Monday, September 10, 2007

Happy Birthday to Me...

I don't get somber on this blog very much; in fact, I can only remember doing it one time before, when I finished high school. Generally I'm a pretty upbeat person- at least when I'm not whining about customers or the eighteen freaking tests I have to take this freaking semester. Except then.

But I'm feeling somber now. One of my best friends left today. We were very close, and while it's totally different than my friendships with people I've known my entire life like Mary, I loved her and her friendship just as much.

I was fifteen years old when I met her. We went though high school, "graduation", jobs, the first part of college, falling in love, my mom's illness, and her engagement together. I was going to be her maid of honor. The day my mom found out she had cancer again, she was the only friend I wanted to see- I knew she'd be supportive and understanding.

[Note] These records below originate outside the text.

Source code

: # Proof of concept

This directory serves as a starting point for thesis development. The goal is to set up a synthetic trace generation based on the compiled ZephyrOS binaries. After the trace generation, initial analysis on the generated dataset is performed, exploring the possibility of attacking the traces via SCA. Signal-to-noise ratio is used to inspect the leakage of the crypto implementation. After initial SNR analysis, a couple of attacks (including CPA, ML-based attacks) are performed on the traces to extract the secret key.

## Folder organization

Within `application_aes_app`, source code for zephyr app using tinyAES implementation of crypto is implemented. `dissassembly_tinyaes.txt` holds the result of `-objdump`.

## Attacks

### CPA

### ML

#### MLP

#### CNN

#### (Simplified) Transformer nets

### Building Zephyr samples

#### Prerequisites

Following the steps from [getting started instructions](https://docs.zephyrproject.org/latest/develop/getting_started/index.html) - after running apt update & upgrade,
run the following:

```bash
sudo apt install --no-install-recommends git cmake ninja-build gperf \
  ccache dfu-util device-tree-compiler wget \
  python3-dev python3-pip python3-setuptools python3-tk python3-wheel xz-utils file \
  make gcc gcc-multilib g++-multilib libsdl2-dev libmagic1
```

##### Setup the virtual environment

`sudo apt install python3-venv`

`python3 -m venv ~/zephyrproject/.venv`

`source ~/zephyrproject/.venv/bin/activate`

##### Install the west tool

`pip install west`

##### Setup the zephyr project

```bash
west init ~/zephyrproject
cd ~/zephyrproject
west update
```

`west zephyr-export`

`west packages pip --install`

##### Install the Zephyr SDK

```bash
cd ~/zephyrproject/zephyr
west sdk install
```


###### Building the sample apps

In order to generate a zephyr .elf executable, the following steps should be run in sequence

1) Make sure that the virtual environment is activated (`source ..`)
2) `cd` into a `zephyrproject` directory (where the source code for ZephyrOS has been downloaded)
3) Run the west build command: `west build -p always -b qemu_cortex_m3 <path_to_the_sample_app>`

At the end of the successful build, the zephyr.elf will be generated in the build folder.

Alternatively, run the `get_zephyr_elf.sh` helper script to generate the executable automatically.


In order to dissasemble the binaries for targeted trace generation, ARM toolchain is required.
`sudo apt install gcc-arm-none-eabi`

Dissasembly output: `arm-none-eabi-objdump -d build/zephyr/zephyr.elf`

I'll be twenty years old tomorrow. She'll be starting boot camp and probably facing deployment to Iraq within eight months. Part of me is excited for her embarking on this new opportunity, but a huge part of me is scared out of my mind because she's decided to diffuse bombs during a war. I should be patriotic and support the troops. I just don't like it when I know a troop.

But more than being scared for her, most of all I'll really miss her.


{End Somber Part, Begin Normal Shallow Part}

So, I cleaned up today in terms of presents. Gift cards from Kate and Steve, and a fantastic books about my favorite Teacher-Lacking-Testicles. Complete with a hand-drawn illustration and note that makes it easily one of the best presents I've ever gotten, even if no one would understand it.

:)

Slightly somber, but not as bad as war, the computer de famille is completely dead. Apparently you're supposed dust the venty thingies on the side? To prevent dust build-up? That will burn the mother board into oblivion? Causing it to die?

Who knew?

Okay, now I suppose it says something like that in the instruction manuel, but if something as simple as dust can cause MAJOR SHUTTING DOWN Y'ALL OMG, I think it should be in bold print. At least.

So it is back to Best Buy we go. They know us there now.


It is finally cold. And I can wear a sweatshirt. And Starbucks had pumpkin spice lattes. *sighs* All is right with the world.

Finally, the metric assload of LOLCats that I've accumulated over the past week---

MOMMEE!!!

I am in ur printer...

HAHA Scholarly cat!!! *ahem*

Awww...

And, the funniest/cutest of them all.

3 comments:

Anonymous said...

Have a wonderful birthday....your blog was very touching and the lol cats are great....

Anonymous said...

Happy Birthday Honey!!! I hope that your day is wonderful...you deserve the very best that life has to offer...you are and always have been so VERY, VERY special and we love you so much!!!!! as for the rest of your blog - I am so sorry about your "troop" leaving - I know that I do not know exactly how you feel and how much you will miss her, but all day yesterday I just kept having this random empty feeling and thinking about all of the days and times all of us sat around our kitchen island or went out for bagels -- those were really good days with you and with the new little "troop" and I just can't believe that she has gone - I just pray that God will protect her and make her life happy and that she finds what she is searching for....

CMT said...

First part: *cries*

Second part: YAY pumpkin spice latte!